Tavisha dan Sasa yang sedang menonton drakor, tiba-tiba memalingkan pandangannya saat Atlas meletakkan dua kantong kresek berukuran sedang di hadapan mereka. Dengan cepat gadis itu segera membukanya.

"Kok, pembalutnya banyak banget?" tanya Tavisha saat melihat dua kresek itu yang isinya berbagai macam merk pembalut.

"Gue gak tau pembalut yang ada sayapnya itu kayak apa. Jadi beli semua aja. Lagian, emang pembalut punya sayap ya, kayak burung?" tanya Atlas polos.

Tavisha dan Sasa menepuk jidatnya karena kelakuan Atlas yang menyamakan pembalut dengan burung.

"Eitss ... Lo udah bikin kita malu cuma gara-gara pembalut doang, kita sampe diketawain sama Mbak-mbak kasirnya tadi," sahut Giandra yang langsung membuat dua perempuan itu tertawa.

"Puas ya, lo berdua ngeliat kita menderita," gerutu Giandra.

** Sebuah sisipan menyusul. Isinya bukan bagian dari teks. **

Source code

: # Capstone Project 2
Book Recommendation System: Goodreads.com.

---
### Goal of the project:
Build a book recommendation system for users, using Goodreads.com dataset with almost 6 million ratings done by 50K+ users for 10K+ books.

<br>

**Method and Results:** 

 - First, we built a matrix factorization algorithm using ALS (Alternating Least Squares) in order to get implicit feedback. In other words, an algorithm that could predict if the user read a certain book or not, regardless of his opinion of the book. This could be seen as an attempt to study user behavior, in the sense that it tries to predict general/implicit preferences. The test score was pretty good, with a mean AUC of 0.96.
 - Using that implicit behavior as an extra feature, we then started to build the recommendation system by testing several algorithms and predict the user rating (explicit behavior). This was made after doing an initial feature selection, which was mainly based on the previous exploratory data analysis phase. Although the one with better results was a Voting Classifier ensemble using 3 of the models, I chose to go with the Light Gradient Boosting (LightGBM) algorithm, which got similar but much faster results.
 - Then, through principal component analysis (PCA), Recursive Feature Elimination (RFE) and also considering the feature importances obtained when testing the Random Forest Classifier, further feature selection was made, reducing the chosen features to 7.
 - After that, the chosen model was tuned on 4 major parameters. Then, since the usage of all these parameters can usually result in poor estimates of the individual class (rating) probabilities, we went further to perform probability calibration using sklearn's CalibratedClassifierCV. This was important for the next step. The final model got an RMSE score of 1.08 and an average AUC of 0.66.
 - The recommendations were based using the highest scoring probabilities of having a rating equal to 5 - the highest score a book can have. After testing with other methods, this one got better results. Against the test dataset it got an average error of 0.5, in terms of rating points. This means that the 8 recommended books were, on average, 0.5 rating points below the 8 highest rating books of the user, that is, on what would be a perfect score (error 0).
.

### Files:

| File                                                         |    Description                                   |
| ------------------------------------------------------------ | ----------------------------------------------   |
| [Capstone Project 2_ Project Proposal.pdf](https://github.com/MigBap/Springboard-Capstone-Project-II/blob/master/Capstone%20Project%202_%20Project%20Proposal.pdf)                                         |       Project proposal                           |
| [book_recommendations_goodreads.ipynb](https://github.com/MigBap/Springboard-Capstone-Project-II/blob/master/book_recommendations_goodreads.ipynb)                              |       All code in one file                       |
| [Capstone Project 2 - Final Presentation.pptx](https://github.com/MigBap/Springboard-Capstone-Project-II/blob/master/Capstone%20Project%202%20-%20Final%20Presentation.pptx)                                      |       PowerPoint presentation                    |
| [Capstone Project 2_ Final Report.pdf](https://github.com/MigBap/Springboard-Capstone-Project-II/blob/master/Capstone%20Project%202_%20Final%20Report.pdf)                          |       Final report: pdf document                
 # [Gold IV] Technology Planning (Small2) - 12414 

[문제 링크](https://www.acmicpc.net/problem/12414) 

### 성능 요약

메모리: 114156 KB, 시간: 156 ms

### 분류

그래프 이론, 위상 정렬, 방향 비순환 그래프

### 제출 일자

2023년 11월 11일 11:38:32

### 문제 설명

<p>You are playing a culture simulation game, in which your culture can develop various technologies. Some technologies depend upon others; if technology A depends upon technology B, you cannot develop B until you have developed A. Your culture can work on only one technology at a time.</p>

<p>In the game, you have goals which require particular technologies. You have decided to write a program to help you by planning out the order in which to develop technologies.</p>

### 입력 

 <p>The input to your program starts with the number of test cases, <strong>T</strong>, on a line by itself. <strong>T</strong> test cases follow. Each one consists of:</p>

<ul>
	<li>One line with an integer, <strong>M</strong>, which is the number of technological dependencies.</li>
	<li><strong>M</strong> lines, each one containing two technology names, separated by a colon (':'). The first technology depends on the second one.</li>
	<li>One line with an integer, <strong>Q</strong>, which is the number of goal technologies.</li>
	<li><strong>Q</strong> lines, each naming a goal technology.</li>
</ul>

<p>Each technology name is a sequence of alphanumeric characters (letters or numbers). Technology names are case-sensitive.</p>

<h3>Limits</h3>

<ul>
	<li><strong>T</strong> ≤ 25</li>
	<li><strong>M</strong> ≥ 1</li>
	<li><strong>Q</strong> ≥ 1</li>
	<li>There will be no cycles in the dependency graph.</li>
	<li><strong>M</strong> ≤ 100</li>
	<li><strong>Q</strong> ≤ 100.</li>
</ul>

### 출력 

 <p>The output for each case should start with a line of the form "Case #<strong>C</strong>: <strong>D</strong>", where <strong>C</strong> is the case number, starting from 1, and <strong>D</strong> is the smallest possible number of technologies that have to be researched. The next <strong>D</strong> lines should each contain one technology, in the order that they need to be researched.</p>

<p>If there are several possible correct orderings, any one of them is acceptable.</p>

"Eh ... tapi makasih ya! Walaupun ini kebanyakan gue bakal bagi dua sama Sasa. Buat stok, iya enggak, Sa?" tanya Tavisha yang langsung mendapat kedua jempol dari gadis itu.

Tanpa mereka sadari di balik pintu ada seseorang yang sedari tadi memperhatikkan interaksi mereka sambil mengepalkan tangannya menahan amarah.

"Tunggu tanggal mainnya, Tavisha!" ucap orang itu tersenyum sinis.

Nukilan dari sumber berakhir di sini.